JAKARTA - Sebanyak lima siswa kelas 11 dari Sekolah 3 Bahasa Putera Harapan (Puhua School), Purwokerto, Kabupaten Banyumas, Jawa Tengah, berhasil merakit mobil balap jenis "Go-Kart."
Karya inovatif ini akan dipamerkan dalam ajang Science and Business Fair 2025 yang diselenggarakan oleh pihak sekolah.
"Kegiatan Science and Business Fair 2025 digelar di Gedung SMP-SMA Puhua pada Jumat, 24 Januari 2025, sebagai ruang untuk menampilkan berbagai inovasi siswa," ujar Kepala Sekolah Puhua Secondary, Arinta Dewi, di Purwokerto, Minggu, seperti dikutip ANTARA.
Salah satu karya yang menarik perhatian adalah mobil balap "Go-Kart" yang dirakit oleh lima siswa kelas 11, yakni Cleo, Nicolleta, Tiffany, Iris, dan Heidi. Menurut Arinta, mereka berhasil mengumpulkan dana sebesar Rp6 juta dari hasil berjualan makanan secara daring untuk membeli bahan dan peralatan yang dibutuhkan.
"Mereka memanfaatkan material yang efisien dan menggabungkannya dengan prinsip dasar fisika dan teknik sederhana. Proyek ini memberikan pengalaman berharga, mulai dari memecahkan masalah mekanika kendaraan hingga menerapkan keterampilan desain, manajemen, serta kerja sama tim," jelasnya.

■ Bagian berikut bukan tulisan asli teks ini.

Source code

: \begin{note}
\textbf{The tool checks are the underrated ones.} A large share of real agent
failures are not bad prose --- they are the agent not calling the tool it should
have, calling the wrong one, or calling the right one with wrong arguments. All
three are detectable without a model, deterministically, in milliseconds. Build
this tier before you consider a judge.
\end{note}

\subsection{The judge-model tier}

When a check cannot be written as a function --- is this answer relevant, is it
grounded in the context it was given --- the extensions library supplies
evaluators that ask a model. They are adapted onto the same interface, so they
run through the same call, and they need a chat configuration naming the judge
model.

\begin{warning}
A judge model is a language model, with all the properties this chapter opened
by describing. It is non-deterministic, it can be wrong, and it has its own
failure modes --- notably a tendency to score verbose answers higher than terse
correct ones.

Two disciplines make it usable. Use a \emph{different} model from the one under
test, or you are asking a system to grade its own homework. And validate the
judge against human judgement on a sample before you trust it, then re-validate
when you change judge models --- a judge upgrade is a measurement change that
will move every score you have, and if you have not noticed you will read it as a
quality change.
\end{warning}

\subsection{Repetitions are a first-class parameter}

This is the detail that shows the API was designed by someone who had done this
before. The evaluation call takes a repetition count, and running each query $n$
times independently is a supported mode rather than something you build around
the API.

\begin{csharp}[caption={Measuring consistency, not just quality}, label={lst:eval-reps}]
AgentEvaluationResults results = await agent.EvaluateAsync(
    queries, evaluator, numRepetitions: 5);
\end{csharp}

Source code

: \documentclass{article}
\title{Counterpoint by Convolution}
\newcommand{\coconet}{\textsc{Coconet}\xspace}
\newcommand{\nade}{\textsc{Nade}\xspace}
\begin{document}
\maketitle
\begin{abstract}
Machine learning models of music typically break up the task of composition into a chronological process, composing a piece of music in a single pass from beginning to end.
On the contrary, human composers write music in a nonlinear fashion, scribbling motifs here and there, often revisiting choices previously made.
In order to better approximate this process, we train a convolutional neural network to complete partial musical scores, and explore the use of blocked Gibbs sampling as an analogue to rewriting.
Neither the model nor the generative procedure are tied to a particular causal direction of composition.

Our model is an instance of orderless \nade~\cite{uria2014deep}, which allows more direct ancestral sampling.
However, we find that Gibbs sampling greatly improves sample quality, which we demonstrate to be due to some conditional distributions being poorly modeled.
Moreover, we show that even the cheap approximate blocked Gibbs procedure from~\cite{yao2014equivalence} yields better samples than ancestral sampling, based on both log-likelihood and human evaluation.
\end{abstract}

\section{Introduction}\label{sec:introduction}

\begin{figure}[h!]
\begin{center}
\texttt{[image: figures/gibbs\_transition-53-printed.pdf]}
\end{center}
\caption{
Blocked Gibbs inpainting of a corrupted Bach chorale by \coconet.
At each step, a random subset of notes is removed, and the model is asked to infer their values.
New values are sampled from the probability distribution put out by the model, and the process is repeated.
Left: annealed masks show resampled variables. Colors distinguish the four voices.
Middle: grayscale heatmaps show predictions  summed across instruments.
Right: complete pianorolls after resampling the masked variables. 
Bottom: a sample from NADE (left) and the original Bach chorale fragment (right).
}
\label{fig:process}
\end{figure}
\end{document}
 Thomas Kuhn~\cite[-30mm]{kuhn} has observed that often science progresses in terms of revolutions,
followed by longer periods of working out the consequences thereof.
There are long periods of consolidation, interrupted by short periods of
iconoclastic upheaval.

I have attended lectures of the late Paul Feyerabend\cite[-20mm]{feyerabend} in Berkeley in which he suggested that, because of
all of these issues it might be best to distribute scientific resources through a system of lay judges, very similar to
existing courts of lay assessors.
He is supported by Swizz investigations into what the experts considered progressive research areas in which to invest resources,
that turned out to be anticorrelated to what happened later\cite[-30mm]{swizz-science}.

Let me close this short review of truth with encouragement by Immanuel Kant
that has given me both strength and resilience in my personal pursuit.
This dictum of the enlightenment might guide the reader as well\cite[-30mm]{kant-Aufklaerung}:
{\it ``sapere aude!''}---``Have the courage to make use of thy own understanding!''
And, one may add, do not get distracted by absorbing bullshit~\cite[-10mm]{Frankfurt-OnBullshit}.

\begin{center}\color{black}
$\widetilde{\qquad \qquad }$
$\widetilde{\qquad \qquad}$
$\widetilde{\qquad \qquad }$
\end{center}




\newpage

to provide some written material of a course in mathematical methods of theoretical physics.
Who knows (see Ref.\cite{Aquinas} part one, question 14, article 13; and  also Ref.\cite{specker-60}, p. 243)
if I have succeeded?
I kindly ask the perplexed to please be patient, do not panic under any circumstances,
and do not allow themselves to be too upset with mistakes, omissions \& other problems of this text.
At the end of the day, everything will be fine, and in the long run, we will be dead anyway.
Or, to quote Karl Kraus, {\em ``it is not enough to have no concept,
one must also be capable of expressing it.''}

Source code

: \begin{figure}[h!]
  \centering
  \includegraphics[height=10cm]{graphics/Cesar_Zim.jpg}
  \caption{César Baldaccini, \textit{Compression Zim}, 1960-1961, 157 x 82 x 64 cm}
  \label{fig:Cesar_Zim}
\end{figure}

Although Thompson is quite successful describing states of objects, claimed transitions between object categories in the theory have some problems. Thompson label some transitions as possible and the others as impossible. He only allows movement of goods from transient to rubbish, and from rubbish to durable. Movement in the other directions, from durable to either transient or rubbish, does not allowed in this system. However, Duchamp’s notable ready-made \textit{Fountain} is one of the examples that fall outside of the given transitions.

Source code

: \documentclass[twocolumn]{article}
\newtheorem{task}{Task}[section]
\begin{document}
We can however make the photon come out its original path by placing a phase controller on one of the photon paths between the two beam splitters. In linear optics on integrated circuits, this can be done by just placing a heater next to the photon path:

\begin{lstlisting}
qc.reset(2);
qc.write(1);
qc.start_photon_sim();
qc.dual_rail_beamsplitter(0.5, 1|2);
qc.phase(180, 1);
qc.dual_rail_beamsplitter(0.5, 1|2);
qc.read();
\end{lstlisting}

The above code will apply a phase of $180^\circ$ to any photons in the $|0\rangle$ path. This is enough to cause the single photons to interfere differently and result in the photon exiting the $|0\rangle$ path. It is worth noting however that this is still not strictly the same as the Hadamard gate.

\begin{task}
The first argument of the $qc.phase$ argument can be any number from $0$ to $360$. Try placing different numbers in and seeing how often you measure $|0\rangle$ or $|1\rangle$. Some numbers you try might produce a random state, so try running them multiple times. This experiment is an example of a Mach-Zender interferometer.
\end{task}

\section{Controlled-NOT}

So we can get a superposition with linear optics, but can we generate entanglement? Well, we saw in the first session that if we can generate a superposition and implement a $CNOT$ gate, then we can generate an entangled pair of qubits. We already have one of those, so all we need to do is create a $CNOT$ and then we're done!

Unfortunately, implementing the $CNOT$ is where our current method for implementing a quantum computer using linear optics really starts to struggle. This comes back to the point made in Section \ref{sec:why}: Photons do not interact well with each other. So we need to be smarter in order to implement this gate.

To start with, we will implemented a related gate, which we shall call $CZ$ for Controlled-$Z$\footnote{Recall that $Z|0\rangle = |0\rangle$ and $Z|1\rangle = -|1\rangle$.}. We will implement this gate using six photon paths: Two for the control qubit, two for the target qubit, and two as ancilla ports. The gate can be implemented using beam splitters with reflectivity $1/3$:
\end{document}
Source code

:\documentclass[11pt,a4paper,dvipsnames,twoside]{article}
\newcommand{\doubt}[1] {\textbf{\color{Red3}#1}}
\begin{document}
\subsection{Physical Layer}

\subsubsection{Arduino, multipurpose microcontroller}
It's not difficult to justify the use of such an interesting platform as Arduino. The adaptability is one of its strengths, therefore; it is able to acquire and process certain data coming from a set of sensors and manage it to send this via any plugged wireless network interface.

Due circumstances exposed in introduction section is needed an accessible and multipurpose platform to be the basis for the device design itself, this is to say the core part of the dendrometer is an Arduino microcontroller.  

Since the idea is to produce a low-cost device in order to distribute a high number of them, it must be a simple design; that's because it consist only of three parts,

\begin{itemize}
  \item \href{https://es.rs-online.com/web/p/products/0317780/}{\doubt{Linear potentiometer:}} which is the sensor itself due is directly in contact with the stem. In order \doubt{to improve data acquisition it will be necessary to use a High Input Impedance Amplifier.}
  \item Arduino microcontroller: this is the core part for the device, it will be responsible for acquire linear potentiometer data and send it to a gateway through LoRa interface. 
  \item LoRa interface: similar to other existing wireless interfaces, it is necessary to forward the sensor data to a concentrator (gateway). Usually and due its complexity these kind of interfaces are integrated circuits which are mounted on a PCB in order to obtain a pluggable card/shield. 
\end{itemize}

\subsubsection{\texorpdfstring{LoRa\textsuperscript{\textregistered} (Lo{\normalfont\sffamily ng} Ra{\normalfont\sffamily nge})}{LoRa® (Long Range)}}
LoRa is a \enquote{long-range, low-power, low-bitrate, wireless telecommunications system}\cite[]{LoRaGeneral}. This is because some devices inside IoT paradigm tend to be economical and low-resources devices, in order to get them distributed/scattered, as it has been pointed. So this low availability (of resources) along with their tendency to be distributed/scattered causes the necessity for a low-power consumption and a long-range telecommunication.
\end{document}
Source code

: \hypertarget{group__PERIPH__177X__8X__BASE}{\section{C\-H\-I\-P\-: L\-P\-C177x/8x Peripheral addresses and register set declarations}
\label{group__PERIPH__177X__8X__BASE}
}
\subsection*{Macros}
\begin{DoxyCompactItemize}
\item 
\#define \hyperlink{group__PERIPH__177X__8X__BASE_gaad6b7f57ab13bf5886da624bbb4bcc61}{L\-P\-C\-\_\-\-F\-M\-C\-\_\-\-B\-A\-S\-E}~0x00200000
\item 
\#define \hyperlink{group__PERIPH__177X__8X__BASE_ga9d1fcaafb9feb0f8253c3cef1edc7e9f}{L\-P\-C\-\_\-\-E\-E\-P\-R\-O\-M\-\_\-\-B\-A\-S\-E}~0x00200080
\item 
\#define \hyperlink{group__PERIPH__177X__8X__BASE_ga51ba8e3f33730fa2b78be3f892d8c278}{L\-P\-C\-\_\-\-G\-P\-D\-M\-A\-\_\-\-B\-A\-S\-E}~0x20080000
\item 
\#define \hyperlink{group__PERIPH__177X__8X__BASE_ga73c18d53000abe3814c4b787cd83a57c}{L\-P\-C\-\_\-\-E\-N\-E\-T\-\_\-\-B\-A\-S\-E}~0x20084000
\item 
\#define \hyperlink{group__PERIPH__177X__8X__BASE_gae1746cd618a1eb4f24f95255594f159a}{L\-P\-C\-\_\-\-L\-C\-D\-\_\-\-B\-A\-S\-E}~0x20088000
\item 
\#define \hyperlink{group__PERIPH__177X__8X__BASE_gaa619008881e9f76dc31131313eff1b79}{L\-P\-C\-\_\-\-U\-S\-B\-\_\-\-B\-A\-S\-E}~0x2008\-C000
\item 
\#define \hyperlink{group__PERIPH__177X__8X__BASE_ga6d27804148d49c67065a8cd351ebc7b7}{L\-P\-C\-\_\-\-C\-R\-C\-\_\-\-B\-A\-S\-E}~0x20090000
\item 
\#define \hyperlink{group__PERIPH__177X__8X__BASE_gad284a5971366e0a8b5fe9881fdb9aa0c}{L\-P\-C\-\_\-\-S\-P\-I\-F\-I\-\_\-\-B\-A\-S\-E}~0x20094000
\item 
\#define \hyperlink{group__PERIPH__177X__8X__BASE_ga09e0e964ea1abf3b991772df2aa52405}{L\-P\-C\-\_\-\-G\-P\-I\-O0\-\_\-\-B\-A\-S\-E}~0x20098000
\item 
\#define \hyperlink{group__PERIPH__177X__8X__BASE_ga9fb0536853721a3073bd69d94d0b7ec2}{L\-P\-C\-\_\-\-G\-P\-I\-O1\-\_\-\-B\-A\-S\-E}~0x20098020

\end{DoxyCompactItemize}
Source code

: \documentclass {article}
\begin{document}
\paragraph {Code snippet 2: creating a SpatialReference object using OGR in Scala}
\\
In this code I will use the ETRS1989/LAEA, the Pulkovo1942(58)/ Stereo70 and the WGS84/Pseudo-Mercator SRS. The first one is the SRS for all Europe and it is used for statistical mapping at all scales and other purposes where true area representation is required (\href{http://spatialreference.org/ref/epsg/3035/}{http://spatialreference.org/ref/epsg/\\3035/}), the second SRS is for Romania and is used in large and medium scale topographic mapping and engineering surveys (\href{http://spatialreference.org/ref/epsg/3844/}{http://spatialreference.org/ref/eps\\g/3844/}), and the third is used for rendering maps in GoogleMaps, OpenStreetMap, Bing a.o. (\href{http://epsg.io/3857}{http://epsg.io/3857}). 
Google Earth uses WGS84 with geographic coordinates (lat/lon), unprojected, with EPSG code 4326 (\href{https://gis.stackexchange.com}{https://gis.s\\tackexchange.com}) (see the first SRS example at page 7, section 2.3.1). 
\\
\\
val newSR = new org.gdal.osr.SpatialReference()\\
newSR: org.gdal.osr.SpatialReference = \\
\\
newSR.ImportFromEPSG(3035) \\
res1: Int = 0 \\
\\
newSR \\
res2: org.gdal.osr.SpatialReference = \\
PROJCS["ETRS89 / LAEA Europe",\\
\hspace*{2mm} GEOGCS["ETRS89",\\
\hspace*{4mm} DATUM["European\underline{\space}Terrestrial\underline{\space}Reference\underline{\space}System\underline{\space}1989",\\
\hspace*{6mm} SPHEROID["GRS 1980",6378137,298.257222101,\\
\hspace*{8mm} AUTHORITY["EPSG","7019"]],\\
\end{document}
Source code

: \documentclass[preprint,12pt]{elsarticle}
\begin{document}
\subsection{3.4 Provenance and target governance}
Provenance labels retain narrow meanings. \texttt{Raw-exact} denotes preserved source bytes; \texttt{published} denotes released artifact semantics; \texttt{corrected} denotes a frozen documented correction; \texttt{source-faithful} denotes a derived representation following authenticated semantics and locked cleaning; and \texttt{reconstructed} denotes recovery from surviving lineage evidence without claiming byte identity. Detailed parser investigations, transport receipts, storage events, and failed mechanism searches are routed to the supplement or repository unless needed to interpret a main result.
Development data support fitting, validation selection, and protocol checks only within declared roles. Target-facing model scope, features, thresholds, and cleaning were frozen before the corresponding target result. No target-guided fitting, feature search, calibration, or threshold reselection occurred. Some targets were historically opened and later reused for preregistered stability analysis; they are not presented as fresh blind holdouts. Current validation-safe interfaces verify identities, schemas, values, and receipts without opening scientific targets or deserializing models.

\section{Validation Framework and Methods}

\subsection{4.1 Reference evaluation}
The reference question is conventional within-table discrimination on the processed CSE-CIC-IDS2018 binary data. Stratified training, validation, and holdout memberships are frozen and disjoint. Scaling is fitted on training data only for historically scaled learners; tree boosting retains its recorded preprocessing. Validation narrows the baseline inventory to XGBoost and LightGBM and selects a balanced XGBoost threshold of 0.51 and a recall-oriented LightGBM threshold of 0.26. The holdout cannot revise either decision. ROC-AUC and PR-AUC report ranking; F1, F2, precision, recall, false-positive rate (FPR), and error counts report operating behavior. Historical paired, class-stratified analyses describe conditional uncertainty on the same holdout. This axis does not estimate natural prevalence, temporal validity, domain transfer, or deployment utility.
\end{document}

Arinta menekankan bahwa tahap inovasi ini penting sebagai wujud nyata pemahaman siswa terhadap pembelajaran yang relevan. "Mereka tidak hanya belajar teori abstrak, tetapi juga terjun langsung menerapkan pengetahuan untuk memberikan solusi atas tantangan di bidang lingkungan, energi terbarukan, pangan, dan ekonomi," tambahnya.
BACA JUGA:
Selain mobil balap, karya lain yang dipamerkan adalah rumah mini bertenaga surya hasil rancangan empat siswa kelas 10, yakni Pasha, Joseph Evander, Arya, dan Devano. Mereka membuktikan bahwa energi terbarukan dari panel surya mampu mengurangi ketergantungan pada sumber daya konvensional sekaligus meningkatkan kesadaran lingkungan.
"Para siswa ini memperlihatkan potensi energi ramah lingkungan berskala kecil yang dapat diterapkan dalam kehidupan sehari-hari," ungkap Arinta.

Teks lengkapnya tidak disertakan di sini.